21 février 2014

Volcans presque actifs: le Ciomadul (Csomád)

Pourquoi en Sciences classe-t-on les choses dans des cases?  Parce que c'est le seul moyen de les étudier et donc, d'essayer de les comprendre. Ces cases sont souvent arbitraires mais elles ne sont jamais immuables et elles évoluent avec l'expérience, la connaissance, la compréhension.
Pour les volcans il y a une case qui vise à classer les volcans comme actifs ou non. Elle s’appelle la période Holocène, ère géologique qui débute il y a 10 000 ans environ. Tous les volcans qui ont au moins fait une éruption durant cette période sont dits "actifs", les autres sont "inactifs". Ces volcans holocènes sont
actuellement référencés dans le Global Volcanism Program (GVP).
Mais que penser des édifices ou des zones volcaniques qui ont connu une activité éruptive il y a à peine plus de 10 000 ans?
15 000, 20000, 25000 ans...ce n'est pas grande chose eu égard du temps qu'il faut pour que certains  processus géologiques se mettent en place, ou que leurs conséquences deviennent visibles. Et nombre d'édifices ou de zones volcaniques ont, par le passé, connu d'importantes phases de repos longues de plusieurs dizaines de milliers d'années. 

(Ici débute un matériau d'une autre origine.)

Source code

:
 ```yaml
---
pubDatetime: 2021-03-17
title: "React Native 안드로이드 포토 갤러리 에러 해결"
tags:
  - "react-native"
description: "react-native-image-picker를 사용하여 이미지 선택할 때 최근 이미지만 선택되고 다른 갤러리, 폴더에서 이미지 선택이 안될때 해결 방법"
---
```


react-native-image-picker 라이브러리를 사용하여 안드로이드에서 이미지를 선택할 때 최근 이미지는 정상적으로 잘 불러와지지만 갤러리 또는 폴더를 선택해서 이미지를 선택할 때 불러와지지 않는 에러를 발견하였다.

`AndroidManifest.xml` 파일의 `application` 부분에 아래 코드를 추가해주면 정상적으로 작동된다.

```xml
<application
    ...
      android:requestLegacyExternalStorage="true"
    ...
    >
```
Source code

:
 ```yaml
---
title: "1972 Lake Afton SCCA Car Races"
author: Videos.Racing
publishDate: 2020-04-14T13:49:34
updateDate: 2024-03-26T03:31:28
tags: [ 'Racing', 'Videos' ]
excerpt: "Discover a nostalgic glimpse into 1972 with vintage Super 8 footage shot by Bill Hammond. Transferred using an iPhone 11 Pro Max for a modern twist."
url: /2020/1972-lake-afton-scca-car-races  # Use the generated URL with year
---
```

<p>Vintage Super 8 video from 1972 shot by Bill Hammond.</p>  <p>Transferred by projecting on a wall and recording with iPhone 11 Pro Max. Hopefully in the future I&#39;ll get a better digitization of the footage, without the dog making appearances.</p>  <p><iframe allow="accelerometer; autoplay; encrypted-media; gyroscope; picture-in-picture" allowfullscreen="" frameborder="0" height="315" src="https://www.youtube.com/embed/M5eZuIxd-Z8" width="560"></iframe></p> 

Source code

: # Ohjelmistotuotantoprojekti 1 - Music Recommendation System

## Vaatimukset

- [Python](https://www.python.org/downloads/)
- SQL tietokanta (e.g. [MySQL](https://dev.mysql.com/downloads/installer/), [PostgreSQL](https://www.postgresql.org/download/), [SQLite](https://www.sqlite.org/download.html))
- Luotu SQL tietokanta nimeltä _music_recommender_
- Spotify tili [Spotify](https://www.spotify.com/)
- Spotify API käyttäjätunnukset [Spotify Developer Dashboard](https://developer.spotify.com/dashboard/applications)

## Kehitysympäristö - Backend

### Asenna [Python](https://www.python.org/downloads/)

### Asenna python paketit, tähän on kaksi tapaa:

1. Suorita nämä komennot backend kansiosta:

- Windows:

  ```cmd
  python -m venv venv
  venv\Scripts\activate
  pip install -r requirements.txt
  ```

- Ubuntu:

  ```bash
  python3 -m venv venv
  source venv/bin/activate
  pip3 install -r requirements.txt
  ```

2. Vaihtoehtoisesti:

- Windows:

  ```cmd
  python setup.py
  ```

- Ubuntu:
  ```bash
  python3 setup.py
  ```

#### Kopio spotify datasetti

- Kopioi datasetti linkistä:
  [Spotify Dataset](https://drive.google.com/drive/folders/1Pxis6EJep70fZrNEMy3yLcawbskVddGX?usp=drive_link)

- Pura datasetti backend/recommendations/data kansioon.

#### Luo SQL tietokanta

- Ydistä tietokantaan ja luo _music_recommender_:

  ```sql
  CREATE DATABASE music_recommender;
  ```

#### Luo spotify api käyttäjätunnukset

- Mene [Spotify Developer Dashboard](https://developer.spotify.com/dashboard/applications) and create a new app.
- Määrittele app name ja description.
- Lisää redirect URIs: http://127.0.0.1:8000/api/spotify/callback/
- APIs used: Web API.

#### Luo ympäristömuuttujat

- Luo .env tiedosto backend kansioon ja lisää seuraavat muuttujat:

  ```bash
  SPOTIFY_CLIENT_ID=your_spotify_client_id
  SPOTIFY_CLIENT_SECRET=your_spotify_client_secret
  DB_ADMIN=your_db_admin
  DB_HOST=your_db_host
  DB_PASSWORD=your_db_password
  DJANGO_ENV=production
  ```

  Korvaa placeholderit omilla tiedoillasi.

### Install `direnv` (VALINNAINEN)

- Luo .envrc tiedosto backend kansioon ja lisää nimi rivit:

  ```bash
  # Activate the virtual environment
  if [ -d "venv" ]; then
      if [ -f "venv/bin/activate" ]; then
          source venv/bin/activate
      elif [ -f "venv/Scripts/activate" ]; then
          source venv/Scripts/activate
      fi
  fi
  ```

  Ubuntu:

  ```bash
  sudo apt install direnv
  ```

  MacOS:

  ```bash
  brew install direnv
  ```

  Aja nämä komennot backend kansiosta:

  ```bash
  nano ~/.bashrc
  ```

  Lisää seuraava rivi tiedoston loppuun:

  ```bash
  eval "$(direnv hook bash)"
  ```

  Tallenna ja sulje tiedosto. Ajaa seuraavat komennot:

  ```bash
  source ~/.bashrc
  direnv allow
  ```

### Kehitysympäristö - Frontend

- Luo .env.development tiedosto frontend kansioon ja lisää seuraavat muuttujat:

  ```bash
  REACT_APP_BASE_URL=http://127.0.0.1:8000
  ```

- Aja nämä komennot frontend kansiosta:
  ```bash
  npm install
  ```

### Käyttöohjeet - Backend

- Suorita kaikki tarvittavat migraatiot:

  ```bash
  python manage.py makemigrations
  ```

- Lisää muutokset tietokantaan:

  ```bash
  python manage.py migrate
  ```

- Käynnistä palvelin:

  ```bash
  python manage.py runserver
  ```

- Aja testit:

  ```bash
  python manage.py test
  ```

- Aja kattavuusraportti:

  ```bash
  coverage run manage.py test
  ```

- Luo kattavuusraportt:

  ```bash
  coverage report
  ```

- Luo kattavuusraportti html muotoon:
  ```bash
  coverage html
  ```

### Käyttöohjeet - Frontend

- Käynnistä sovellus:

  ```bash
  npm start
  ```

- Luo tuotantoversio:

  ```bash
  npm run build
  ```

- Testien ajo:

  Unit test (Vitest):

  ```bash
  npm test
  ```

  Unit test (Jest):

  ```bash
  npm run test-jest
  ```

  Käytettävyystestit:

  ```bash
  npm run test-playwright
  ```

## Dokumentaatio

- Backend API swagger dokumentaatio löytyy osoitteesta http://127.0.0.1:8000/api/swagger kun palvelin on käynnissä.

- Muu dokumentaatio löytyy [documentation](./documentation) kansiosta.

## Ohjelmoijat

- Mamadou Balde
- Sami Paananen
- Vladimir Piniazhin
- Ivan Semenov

Il existe donc un peu partout dans le monde des zones volcaniques qui sont, de peu, hors des clous de la case "volcan actif". Et d'ailleurs la liste du Global Volcanism Program* (GVP) évolue au fur et à mesure que les études, ou les événements, permettent soit d'inclure, soit d'exclure des édifices de la case "volcan actif". Ainsi il y en avait plus de 1600 il y a 10 ans, il ne sont plus aujourd'hui que 1530 environ.
Certaines de ces zones non actives montrent même des morphologies volcaniques très bien préservées, signes de leur relative jeunesse.
Je vous propose donc de découvrir ces outsiders, en tout cas pour ceux qui ont fait l'objet d'études et je commence aujourd'hui par l'est de la Roumanie, à la découverte d'un complexe volcanique que vous ne trouverez pas au GVP: le Ciomadul.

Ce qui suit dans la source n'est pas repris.